Na ganku pojawiła się Rachel.

– Wynoście się stąd, cholerne zwierzaki! – wrzasnęła. – Do domu!

Złapała stojącą na ganku miotłę i zbiegła po schodkach, z rozwianymi długimi, czarnymi włosami, trzymając ją przed sobą jak lancę. Psy wycofały się.

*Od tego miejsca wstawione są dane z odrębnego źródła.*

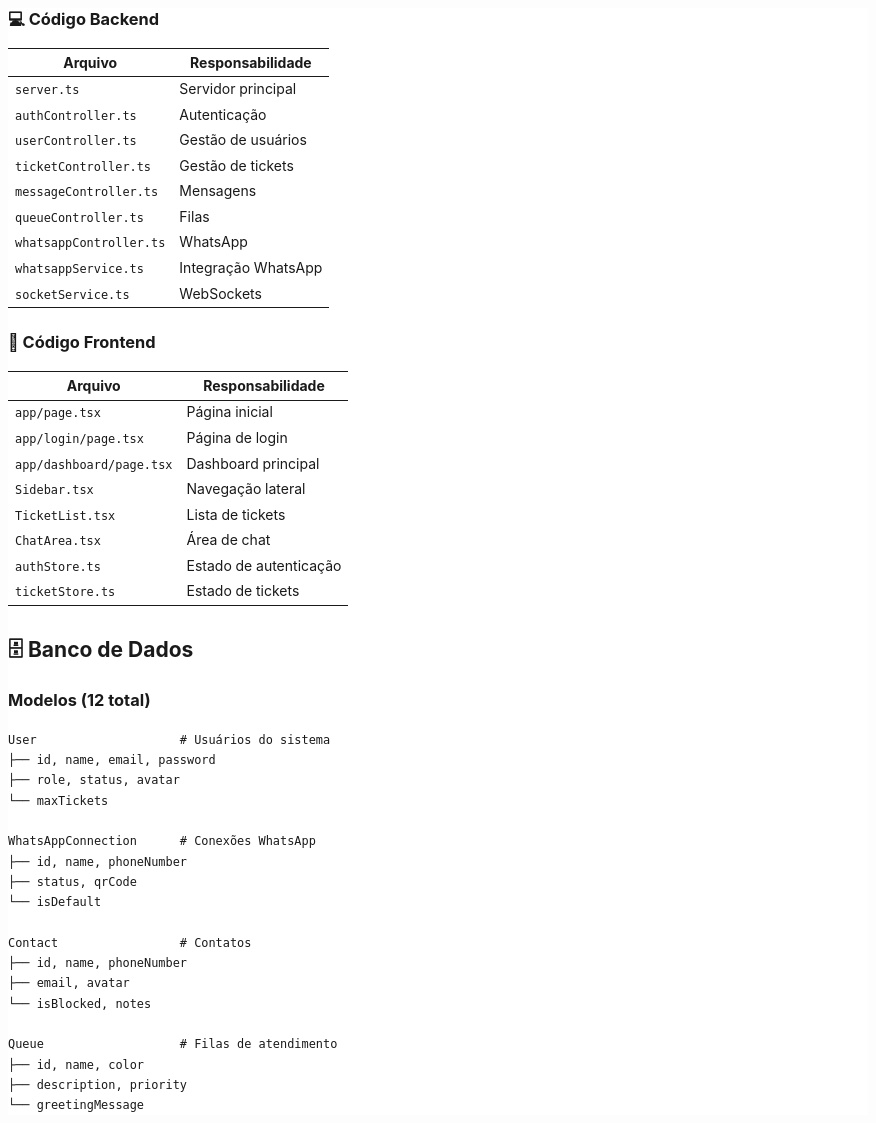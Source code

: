 ### 💻 Código Backend

| Arquivo | Responsabilidade |
|---------|------------------|
| `server.ts` | Servidor principal |
| `authController.ts` | Autenticação |
| `userController.ts` | Gestão de usuários |
| `ticketController.ts` | Gestão de tickets |
| `messageController.ts` | Mensagens |
| `queueController.ts` | Filas |
| `whatsappController.ts` | WhatsApp |
| `whatsappService.ts` | Integração WhatsApp |
| `socketService.ts` | WebSockets |

### 🎨 Código Frontend

| Arquivo | Responsabilidade |
|---------|------------------|
| `app/page.tsx` | Página inicial |
| `app/login/page.tsx` | Página de login |
| `app/dashboard/page.tsx` | Dashboard principal |
| `Sidebar.tsx` | Navegação lateral |
| `TicketList.tsx` | Lista de tickets |
| `ChatArea.tsx` | Área de chat |
| `authStore.ts` | Estado de autenticação |
| `ticketStore.ts` | Estado de tickets |

## 🗄️ Banco de Dados

### Modelos (12 total)

```
User                    # Usuários do sistema
├── id, name, email, password
├── role, status, avatar
└── maxTickets

WhatsAppConnection      # Conexões WhatsApp
├── id, name, phoneNumber
├── status, qrCode
└── isDefault

Contact                 # Contatos
├── id, name, phoneNumber
├── email, avatar
└── isBlocked, notes

Queue                   # Filas de atendimento
├── id, name, color
├── description, priority
└── greetingMessage

```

– Ha! Tchórze! – rzuciła Rachel, szarżując na nie z miotłą, psy uciekły w las.

– Hej, zostaw w spokoju moje psy! – krzyknął Elwyn Clyde, który kulejąc, wyszedł na ganek. Elwyn stanowił znakomity przykład ślepej uliczki ewolucji: pięćdziesięcioletni kawał ciała, obciągnięty flanelą, skazany na starokawalerstwo. – Nie robią nic złego, pilnują tylko mojej sarny.

– Elwyn, mam dla ciebie nowinę. Zabiłeś to biedne stworzenie na moim terenie. Więc jest moje.